Por JÚNIOR GONÇALVES
19 de julho de 2016 às 23H06
19 de julho de 2016 às 23H06
O Supremo Tribunal Federal (STF) suspendeu uma sentença
que bloqueou o aplicativo mensageiro WhatsApp em território brasileiro por
algumas horas no dia de hoje.
De acordo com
o presidente do STF, Ricardo Lewandowski, a sentença dada pela juíza Daniela
Barbosa, do Rio de Janeiro, viola a liberdade de expressão, de comunicação e de
manifestação de opinião.
Seguindo a
decisão do STF, o serviço foi disponibilizado novamente pelas operadoras de
telefonia do país, que haviam bloqueado o aplicativo desde as duas horas da
tarde.
Lewandowski acrescentou
que a proibição foi "inadequada". A Juíza Barbosa vem exigindo que as
conversações envolvendo pessoas sob investigação criminal sejam transmitidas à
polícia em tempo real antes que ocorra a criptografia das mensagens.
"Não
parece sensato permitir que (a decisão da Juíza Barbosa) siga em frente, uma
vez que isso cria insegurança jurídica entre os usuários do serviço, deixando
milhões de brasileiros incapazes de se comunicarem com os outros", escreveu
Lewandowski.
A Juíza
Barbosa, em contrapartida, disse que o Facebook, proprietário do WhatsApp, não
pode agir como se estivesse acima da Lei.
"(O
Facebook) vê a si mesmo acima da Lei brasileira.

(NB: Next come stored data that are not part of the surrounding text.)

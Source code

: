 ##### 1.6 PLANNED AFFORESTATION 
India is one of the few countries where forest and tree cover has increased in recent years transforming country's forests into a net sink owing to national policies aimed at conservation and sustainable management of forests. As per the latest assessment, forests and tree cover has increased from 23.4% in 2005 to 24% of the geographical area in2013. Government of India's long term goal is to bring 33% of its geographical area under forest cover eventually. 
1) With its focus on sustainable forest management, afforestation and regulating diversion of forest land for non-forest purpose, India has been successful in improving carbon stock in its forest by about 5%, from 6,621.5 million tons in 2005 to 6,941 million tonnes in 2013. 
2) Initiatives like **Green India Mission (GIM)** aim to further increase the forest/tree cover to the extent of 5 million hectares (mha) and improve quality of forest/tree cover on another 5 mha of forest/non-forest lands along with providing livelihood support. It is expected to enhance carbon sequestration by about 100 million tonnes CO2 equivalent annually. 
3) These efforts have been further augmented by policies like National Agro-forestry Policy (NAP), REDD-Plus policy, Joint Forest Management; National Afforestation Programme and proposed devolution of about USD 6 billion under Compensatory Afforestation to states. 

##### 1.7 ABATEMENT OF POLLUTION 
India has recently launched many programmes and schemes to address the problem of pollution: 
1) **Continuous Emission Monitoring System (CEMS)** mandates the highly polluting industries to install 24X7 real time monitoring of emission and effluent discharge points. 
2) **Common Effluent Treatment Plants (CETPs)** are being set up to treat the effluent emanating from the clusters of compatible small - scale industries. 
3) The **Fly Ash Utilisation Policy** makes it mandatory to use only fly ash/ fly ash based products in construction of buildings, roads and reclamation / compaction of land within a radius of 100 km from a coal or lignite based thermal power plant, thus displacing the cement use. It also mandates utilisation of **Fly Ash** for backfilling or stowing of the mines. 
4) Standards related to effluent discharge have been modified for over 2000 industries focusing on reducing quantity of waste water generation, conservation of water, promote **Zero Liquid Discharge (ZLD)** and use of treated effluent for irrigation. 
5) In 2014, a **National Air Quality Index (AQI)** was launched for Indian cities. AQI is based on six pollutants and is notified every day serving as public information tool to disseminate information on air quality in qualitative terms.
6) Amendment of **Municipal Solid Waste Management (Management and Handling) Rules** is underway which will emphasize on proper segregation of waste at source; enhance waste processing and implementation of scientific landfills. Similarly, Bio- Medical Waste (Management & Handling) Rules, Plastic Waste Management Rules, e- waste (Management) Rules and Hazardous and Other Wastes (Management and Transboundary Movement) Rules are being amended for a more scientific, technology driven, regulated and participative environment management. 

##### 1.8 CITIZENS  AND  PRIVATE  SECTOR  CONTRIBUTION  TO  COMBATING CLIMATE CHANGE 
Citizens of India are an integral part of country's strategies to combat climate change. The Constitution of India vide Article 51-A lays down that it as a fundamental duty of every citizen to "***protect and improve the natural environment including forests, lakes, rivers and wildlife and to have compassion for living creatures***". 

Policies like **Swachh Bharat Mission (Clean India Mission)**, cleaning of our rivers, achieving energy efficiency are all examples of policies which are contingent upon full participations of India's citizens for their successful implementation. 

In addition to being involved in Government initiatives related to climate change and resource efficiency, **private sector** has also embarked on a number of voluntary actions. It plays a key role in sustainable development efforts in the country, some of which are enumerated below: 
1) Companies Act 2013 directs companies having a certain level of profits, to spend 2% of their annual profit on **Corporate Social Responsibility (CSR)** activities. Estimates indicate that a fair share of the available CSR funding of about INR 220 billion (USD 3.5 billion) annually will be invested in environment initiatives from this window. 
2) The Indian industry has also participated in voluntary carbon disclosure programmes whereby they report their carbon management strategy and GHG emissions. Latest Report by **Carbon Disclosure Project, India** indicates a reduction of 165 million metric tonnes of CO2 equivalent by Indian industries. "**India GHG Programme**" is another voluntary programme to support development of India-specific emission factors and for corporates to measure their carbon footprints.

O Brasil lidera o segundo
lugar em termos de usuários do WhatsApp ao redor do mundo. Assim, eles chegam
aqui, oferecem o serviço, lucram com isso e querem estar à margem da
Lei?", disse a Juíza a um portal de notícias brasileiro.
O WhatsApp é
uma ferramenta de comunicação fundamental para quase metade da população
brasileira, pois muitos usam o serviço para o trabalho. O serviço foi bloqueado
no Brasil em outras ocasiões durante o último ano por juízes do país, todos com
o mesmo fundamento.
Hoje cedo, o
Ministro da Justiça Alexandre Moraes disse que ele tentaria e encontraria uma
forma de impedir que essas proibições sejam executadas.
"Nós
acabamos ficando presos entre os dois lados do debate. Por um lado, há falha em
fornecer informações por aqueles que contêm informações realmente necessárias
na luta contra o crime organizado e, por outro lado, quando há a necessidade de
uma proibição, isso afeta milhões de pessoas", disse Moraes aos
jornalistas em uma coletiva de imprensa.
"Precisamos
regularizar isso. Nós estamos desenvolvendo um projeto para que, assim, haja um
meio termo, na medida em que a empresa que contém as informações precise ter um
escritório registrado no Brasil, o qual permita tecnicamente fornecer as
informações brasileiras", acrescentou o Ministro.